Segment Start: Supplied records

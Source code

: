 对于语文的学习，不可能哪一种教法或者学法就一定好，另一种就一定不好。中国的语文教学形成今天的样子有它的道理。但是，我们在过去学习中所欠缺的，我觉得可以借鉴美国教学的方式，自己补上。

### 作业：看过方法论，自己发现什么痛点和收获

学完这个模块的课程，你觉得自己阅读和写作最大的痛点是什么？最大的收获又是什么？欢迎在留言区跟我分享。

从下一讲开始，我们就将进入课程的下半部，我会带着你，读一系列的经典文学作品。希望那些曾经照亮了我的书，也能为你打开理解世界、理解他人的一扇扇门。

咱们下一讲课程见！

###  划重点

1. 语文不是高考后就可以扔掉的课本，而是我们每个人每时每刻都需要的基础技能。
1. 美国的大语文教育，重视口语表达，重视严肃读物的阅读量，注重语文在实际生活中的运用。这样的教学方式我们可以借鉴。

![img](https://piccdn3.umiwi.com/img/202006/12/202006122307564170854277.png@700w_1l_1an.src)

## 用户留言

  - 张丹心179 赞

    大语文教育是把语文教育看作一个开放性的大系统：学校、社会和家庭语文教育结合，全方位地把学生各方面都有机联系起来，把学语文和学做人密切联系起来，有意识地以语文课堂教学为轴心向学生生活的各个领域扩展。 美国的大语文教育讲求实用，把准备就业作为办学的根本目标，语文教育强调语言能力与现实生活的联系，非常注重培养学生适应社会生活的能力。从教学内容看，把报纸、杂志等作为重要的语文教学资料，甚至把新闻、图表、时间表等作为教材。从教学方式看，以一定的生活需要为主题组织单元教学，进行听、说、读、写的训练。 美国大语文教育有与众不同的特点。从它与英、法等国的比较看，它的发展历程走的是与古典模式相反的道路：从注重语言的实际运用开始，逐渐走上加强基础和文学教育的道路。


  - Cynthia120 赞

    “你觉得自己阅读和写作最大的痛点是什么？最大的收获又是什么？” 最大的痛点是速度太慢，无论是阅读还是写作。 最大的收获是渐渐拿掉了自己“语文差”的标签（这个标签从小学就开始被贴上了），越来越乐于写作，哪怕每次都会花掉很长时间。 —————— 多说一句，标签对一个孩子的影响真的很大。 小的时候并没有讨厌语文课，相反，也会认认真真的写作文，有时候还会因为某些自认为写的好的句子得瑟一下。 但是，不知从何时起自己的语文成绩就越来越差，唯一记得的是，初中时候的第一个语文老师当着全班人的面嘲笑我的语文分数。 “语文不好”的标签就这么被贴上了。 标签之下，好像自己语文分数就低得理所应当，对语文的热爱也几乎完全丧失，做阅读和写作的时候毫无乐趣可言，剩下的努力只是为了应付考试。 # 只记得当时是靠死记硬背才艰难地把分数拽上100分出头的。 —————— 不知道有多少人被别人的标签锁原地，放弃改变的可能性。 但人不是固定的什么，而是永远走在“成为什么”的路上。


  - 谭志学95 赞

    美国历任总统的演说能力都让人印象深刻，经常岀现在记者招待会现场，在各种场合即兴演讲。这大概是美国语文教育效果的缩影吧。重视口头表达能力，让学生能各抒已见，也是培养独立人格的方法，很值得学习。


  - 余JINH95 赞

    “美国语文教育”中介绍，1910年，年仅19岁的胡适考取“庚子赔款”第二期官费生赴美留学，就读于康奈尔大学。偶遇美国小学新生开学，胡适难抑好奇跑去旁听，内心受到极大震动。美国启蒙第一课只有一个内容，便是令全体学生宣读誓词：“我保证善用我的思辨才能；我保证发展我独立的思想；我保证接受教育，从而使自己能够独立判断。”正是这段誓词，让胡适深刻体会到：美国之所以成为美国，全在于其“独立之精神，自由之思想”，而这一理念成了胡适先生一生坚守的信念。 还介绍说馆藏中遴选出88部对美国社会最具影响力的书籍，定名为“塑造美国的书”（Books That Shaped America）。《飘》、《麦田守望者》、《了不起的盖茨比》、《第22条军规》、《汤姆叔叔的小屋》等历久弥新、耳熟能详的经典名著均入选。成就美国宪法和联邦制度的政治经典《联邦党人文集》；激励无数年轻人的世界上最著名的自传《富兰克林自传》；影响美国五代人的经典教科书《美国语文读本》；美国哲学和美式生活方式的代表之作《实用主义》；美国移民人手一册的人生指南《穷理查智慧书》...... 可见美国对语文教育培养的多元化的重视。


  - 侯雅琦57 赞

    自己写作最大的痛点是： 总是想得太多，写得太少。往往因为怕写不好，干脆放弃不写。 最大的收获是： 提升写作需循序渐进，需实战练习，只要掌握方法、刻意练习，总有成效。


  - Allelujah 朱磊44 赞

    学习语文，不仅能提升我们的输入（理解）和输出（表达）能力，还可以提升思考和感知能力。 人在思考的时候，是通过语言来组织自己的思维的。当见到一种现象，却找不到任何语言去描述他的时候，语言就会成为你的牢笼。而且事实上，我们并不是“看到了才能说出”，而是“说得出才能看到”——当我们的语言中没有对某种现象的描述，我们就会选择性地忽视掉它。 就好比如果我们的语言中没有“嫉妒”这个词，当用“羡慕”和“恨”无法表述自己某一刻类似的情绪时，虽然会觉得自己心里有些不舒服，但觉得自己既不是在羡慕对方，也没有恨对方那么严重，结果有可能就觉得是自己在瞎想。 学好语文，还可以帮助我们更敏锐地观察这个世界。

Segment End: Supplied records

● What you should do
Working from the entries above, filter out every line that lacks "你觉得自己阅读和写作最大的痛点是什么" and copy what remains.

● Reply
学完这个模块的课程，你觉得自己阅读和写作最大的痛点是什么？最大的收获又是什么？欢迎在留言区跟我分享。
    “你觉得自己阅读和写作最大的痛点是什么？最大的收获又是什么？” 最大的痛点是速度太慢，无论是阅读还是写作。 最大的收获是渐渐拿掉了自己“语文差”的标签（这个标签从小学就开始被贴上了），越来越乐于写作，哪怕每次都会花掉很长时间。 —————— 多说一句，标签对一个孩子的影响真的很大。 小的时候并没有讨厌语文课，相反，也会认认真真的写作文，有时候还会因为某些自认为写的好的句子得瑟一下。 但是，不知从何时起自己的语文成绩就越来越差，唯一记得的是，初中时候的第一个语文老师当着全班人的面嘲笑我的语文分数。 “语文不好”的标签就这么被贴上了。 标签之下，好像自己语文分数就低得理所应当，对语文的热爱也几乎完全丧失，做阅读和写作的时候毫无乐趣可言，剩下的努力只是为了应付考试。 # 只记得当时是靠死记硬背才艰难地把分数拽上100分出头的。 —————— 不知道有多少人被别人的标签锁原地，放弃改变的可能性。 但人不是固定的什么，而是永远走在“成为什么”的路上。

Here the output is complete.